### What the task asks
All lines of the material below that include the string "rayon" are to be copied.

----- Exercise material -----

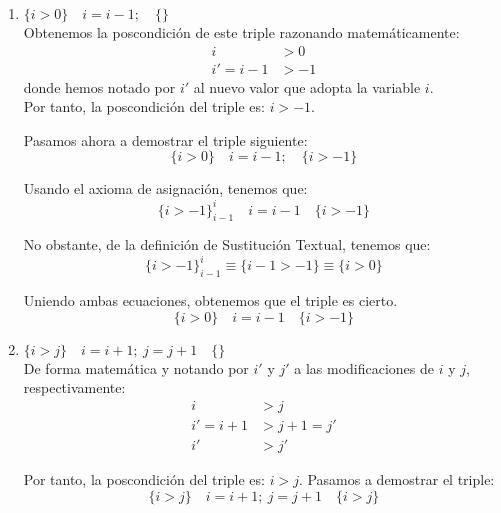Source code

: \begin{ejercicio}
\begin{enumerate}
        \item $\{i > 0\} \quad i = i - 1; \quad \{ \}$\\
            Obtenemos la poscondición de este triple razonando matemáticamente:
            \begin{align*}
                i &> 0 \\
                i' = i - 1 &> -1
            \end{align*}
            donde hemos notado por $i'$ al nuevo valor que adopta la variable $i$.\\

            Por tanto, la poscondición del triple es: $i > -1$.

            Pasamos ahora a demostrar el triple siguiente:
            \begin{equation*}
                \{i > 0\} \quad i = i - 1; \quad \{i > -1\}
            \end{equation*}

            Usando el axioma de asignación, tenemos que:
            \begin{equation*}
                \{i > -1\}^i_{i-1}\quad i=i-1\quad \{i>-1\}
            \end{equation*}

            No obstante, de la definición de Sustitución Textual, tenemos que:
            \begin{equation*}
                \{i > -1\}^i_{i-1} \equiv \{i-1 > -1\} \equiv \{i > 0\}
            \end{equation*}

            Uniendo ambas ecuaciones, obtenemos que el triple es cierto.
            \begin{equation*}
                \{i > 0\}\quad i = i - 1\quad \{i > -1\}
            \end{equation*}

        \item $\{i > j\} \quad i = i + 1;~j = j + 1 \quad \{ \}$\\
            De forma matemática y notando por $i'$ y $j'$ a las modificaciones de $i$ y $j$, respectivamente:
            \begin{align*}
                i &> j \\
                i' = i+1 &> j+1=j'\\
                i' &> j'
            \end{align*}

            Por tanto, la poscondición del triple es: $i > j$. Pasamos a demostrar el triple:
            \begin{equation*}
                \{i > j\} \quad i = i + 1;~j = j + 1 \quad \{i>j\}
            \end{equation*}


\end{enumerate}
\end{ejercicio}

-----
----- Exercise material -----

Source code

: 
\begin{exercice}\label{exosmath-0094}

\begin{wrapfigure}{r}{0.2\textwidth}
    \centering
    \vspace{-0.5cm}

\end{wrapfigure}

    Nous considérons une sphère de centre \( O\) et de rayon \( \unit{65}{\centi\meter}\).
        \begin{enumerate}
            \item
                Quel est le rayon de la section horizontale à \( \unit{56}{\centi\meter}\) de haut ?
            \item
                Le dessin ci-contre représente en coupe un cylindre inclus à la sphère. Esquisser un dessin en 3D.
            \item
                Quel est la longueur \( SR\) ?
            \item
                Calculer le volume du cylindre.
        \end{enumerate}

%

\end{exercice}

-----

### Result
    Nous considérons une sphère de centre \( O\) et de rayon \( \unit{65}{\centi\meter}\).
                Quel est le rayon de la section horizontale à \( \unit{56}{\centi\meter}\) de haut ?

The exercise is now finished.